The dam, which first gained Turkish government approval in 1997, is a key part of Turkey’s Southeastern Anatolia Project, designed to improve its poorest and least developed region.

Iraq says the dam will create water shortages by reducing flows in one of two rivers which the country depends on for much of its supplies. Around 70% of Iraq’s water supplies flow from neighboring countries, especially via the Tigris and Euphrates rivers which run through Turkey.

Satellite images from the past two weeks show the dam has started holding water, said Necdet Ipekyuz, a lawmaker from Turkey’s pro-Kurdish Peoples’ Democratic Party (HDP). He said a road in the area has already been submerged.

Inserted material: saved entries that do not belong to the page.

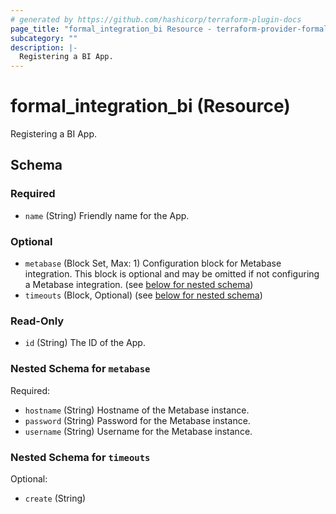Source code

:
 ```yaml
---
# generated by https://github.com/hashicorp/terraform-plugin-docs
page_title: "formal_integration_bi Resource - terraform-provider-formal"
subcategory: ""
description: |-
  Registering a BI App.
---
```


# formal_integration_bi (Resource)

Registering a BI App.



<!-- schema generated by tfplugindocs -->
## Schema

### Required

- `name` (String) Friendly name for the App.

### Optional

- `metabase` (Block Set, Max: 1) Configuration block for Metabase integration. This block is optional and may be omitted if not configuring a Metabase integration. (see [below for nested schema](#nestedblock--metabase))
- `timeouts` (Block, Optional) (see [below for nested schema](#nestedblock--timeouts))

### Read-Only

- `id` (String) The ID of the App.

<a id="nestedblock--metabase"></a>
### Nested Schema for `metabase`

Required:

- `hostname` (String) Hostname of the Metabase instance.
- `password` (String) Password for the Metabase instance.
- `username` (String) Username for the Metabase instance.


<a id="nestedblock--timeouts"></a>
### Nested Schema for `timeouts`

Optional:

- `create` (String)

“They are taking steps slowly to decrease the reactions to water being held. That is why they are not informing the public,” he said, adding that several HDP lawmakers tried to visit the dam in July but were prevented by police.

Environmental campaigners have unsuccessfully challenged the dam project at the European Court of Human Rights on the grounds it would damage the country’s cultural heritage.


SUBMERGED TOWN


The rising waters of the dam are also expected to eventually submerge the 12,000-year-old town of Hasankeyf. Residents are being moved from the ancient town to a “New Hasankeyf” nearby, while historic artefacts have also been transported out of the area.

A group of NGOs, lawmakers and labor unions shared satellite images of the dam showing the increase in water levels between July 19-29.

“The current situation is strengthening the idea that the valves have been closed permanently,” the group, known as Hasankeyf Coordination, said in a statement.

“Because the dam lake is growing every day, the people who live in these areas are worried. They cannot know when the water will reach their residential or agricultural areas.”

The Iraqi government said in a statement that Turkish and Iraqi officials had discussed the water resources of the two rivers in Baghdad on Wednesday to see how they could “serve the interests of both countries”.

Turkey proposed setting up a joint research center in Baghdad for water management and to work together on some agriculture plantations in Iraq, as well as projects for development of drinking water infrastructure.

The European Court of Human Rights in February dismissed the case brought by environmental campaigners to block the dam project, saying heritage protection is the responsibility of Turkish authorities and it had no jurisdiction.

The government needs to make an announcement, even if the dam were being filled for a trial run, said HDP’s Ipekyuz. “They are trying to tie a belt around the Tigris river’s neck and suffocate it,” he said.